*** Given records
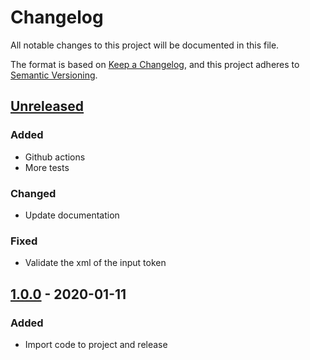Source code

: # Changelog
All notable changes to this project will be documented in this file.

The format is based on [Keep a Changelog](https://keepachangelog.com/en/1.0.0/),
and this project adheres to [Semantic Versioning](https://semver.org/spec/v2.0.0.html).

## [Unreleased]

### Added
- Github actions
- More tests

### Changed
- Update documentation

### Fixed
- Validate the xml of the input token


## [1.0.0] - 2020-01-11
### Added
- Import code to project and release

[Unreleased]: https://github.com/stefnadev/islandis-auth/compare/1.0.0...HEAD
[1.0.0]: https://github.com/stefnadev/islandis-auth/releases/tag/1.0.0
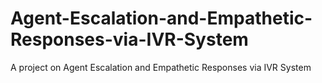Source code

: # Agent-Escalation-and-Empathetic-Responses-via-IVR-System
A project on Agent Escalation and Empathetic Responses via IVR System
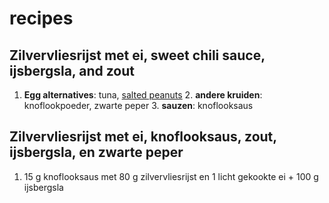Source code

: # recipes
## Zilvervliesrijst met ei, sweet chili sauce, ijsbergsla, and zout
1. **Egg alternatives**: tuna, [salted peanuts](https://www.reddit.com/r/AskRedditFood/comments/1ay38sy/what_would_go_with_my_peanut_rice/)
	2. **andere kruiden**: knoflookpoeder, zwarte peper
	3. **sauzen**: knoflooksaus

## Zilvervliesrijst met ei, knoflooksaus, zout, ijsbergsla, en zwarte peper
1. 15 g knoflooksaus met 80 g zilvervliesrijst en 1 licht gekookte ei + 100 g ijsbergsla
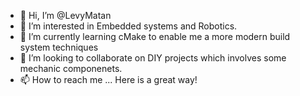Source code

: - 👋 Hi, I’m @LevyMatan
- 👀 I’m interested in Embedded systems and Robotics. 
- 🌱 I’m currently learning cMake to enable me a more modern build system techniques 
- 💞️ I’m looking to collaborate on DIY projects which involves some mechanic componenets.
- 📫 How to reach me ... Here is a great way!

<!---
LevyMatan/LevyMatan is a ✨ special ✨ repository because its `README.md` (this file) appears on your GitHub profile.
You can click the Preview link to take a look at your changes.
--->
******
*** Given records
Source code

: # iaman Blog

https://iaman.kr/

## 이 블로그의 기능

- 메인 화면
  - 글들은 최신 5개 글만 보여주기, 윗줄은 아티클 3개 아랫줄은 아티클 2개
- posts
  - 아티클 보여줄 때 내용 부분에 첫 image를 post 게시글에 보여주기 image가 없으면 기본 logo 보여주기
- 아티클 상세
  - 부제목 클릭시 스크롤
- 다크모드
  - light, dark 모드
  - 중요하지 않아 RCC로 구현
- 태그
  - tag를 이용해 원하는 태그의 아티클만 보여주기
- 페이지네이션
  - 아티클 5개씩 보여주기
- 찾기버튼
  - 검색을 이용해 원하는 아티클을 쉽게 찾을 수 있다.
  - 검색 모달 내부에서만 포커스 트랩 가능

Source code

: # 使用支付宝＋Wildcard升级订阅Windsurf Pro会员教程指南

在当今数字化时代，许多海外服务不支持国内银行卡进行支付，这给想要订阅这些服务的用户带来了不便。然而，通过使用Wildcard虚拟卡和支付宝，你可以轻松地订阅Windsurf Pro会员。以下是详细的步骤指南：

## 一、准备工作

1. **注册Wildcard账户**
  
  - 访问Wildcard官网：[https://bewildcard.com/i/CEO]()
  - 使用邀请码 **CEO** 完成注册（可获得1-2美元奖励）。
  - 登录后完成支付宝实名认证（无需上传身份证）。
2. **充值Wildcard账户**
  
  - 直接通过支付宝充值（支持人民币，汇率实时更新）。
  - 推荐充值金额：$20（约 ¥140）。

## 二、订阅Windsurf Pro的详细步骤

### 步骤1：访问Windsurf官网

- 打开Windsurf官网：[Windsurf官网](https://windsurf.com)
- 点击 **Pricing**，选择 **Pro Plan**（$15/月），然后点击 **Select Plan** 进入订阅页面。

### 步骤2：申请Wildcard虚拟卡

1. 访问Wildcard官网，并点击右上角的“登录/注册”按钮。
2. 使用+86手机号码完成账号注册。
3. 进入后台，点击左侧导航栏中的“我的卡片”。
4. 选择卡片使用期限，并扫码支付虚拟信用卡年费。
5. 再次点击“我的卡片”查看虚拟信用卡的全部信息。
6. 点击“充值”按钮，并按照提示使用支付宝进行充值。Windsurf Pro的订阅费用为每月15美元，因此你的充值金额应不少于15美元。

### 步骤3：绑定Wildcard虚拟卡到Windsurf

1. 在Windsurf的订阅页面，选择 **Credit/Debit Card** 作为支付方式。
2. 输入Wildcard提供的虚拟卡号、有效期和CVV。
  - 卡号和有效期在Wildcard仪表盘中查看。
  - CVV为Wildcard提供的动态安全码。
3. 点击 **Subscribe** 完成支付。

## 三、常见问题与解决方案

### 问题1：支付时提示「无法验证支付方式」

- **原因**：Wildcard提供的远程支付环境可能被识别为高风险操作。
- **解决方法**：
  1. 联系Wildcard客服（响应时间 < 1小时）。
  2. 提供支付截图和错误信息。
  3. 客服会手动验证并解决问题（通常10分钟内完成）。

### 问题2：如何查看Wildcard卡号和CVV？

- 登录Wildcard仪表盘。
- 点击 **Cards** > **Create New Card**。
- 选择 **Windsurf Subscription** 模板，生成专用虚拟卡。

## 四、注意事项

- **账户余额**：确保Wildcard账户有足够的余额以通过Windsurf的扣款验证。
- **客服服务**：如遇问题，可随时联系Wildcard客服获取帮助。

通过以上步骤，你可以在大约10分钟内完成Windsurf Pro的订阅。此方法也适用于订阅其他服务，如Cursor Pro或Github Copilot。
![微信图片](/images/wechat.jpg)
******
*** Given records
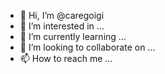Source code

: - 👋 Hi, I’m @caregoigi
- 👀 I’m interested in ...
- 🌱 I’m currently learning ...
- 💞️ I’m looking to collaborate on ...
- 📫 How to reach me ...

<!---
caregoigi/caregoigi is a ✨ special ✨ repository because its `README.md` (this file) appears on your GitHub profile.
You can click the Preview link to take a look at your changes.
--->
******
- [What needs to be done]: The answer must be the lines above from the one containing "## [Unreleased]" through the one containing "## Zilvervliesrijst met ei, sweet", reproduced exactly, with no pictures and nothing else.

- [Your solution]:
## [Unreleased]

### Added
- Github actions
- More tests

### Changed
- Update documentation

### Fixed
- Validate the xml of the input token


## [1.0.0] - 2020-01-11
### Added
- Import code to project and release

[Unreleased]: https://github.com/stefnadev/islandis-auth/compare/1.0.0...HEAD
[1.0.0]: https://github.com/stefnadev/islandis-auth/releases/tag/1.0.0
Source code

: # Agent-Escalation-and-Empathetic-Responses-via-IVR-System
A project on Agent Escalation and Empathetic Responses via IVR System
Source code

: # recipes
## Zilvervliesrijst met ei, sweet chili sauce, ijsbergsla, and zout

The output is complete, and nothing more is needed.